The language of our statute upon the subject (Code Civ. Proc., sec. 170), as it existed at the time of this order and until the amendment of 1905, was, so far as is here material: "No justice, judge, or justice of the peace shall sit or act as such in any action or proceeding: . . . 2. When he is related to either party, . . . or to an attorney, counsel, or agent of either party, by consanguinity or affinity, within the third degree, computed according to the rules of law. . . . But the provisions of this section shall not apply to the arrangement of the calendar, or to the regulation of the order of business, nor the power of transferring the action or proceeding to some other court, or the hearing upon such affidavits and counter affidavits," (affidavits alleging and denying bias or prejudice). The statute thus expressly stating the exceptional matters as to which a disqualified judge may act, it must be taken as specifying all such matters, and as absolutely prohibiting the disqualified judge from performing any judicial act not included in the exceptions designated. (See People v. De la Guerra,24 Cal. 77; Estate of White, 37 Cal. 190, 192.) The making of an order under section 1054 of the Code of Civil Procedure, extending the time allowed by that code within which an act in an action or proceeding may be done, is a judicial act, involving the exercise of judicial discretion. Such an order may be made by the judge only "upon good cause shown" to him. He is the sole judge of the sufficiency of the showing, and when he makes such order he judicially determines the showing to be sufficient, and as a result thereof grants a privilege to one of the parties to the action to which such party would not otherwise be entitled. *339 He thus judiciary acts in an action in which he is disqualified to act at all, other than as specified in the exceptions enumerated in the statute.

By no reasonable construction of the language used can the making of such an order be held to fall within any of the enumerated exceptions. It is not an order relative to the "arrangement of the calendar" or a "regulation of the order of business," and manifestly no other exception stated could possibly apply. The case before us is, in this respect, precisely the same as that of Frevert v. Swift, 19 Nev. 363, [11 P. 273], where it was held, upon a substantially similar statute, that an order of this character could not be made by a judge who was disqualified to act in the case. The reasoning of the opinion in that case appears conclusive to us.

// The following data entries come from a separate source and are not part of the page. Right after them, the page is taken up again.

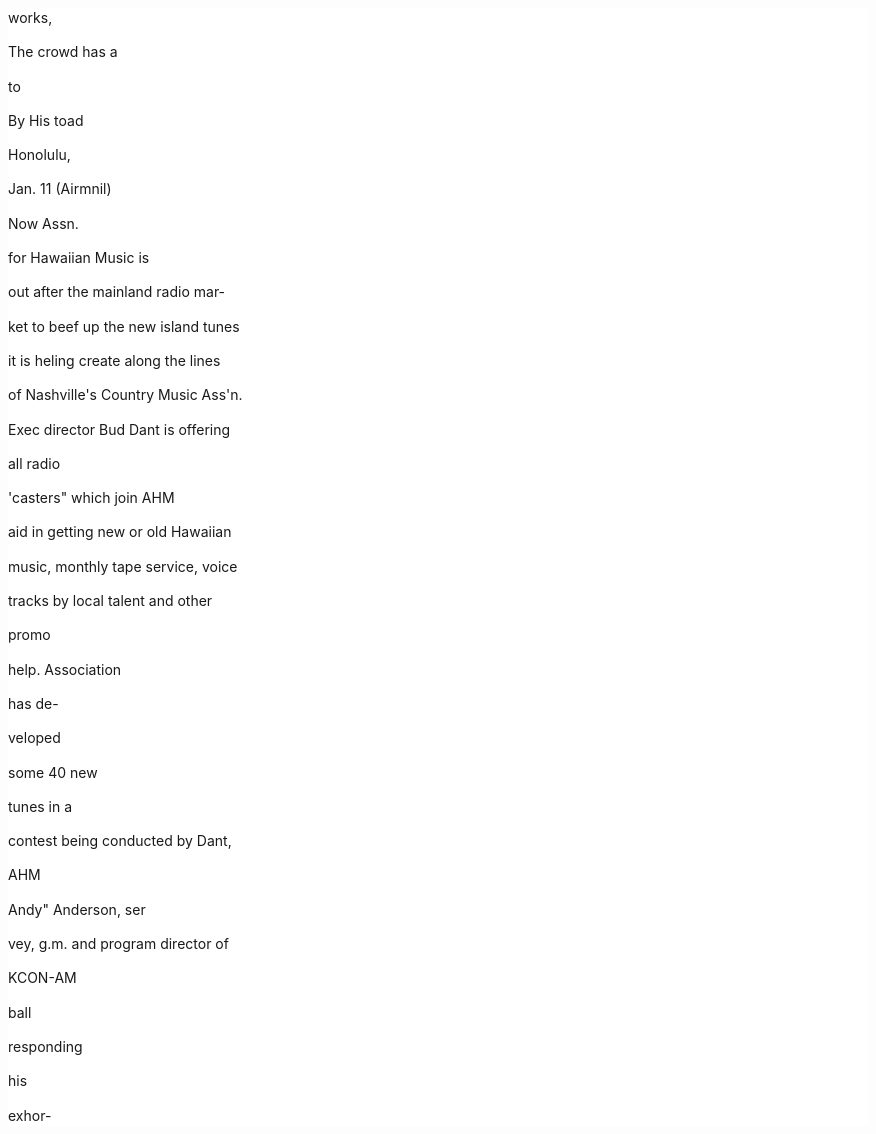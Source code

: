 works,

The crowd has a

to

By His toad

Honolulu,

Jan. 11 (Airmnil)

Now Assn.

for Hawaiian Music is

out after the mainland radio mar-

ket to beef up the new island tunes

it is heling create along the lines

of Nashville's Country Music Ass'n.

Exec director Bud Dant is offering

all radio

'casters" which join AHM

aid in getting new or old Hawaiian

music, monthly tape service, voice

tracks by local talent and other

promo

help. Association

has de-

veloped

some 40 new

tunes in a

contest being conducted by Dant,

AHM

Andy" Anderson, ser

vey, g.m. and program director of

KCON-AM

ball

responding

his

exhor-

It is suggested that as section 1054 of the Code of Civil Procedure provides that orders extending time may be made "by the judge of the superior court in and for the county in which the action is pending, or by the judge who presided at the trial," it was intended to allow the judge of the county, even though disqualified, to make the same, but we are satisfied that the provisions of this section must be read subject to the express prohibition of section 170 of the Code of Civil Procedure, to the effect that no judge shall sit or act in any proceeding wherein he is disqualified by the provisions of that section, other than in the specially excepted cases enumerated therein.

The judge of the superior court of San Mateo County was, therefore, without power to make the order extending time. It is overwhelmingly settled that under statutes like our section 170 of the Code of Civil Procedure, as the same existed prior to its amendment in 1905, expressly prohibiting a judge from sitting or acting in certain specified cases, any act of the disqualified judge in violation of the provisions of the statute, is absolutely void wherever brought in question. (See note, Moses v.Julian, 84 Am. Dec. 126, [45 N.H. 52]. See, also, Frevert v.Swift, 19 Nev. 363, [11 P. 273]; People v. De la Guerra,24 Cal. 77.)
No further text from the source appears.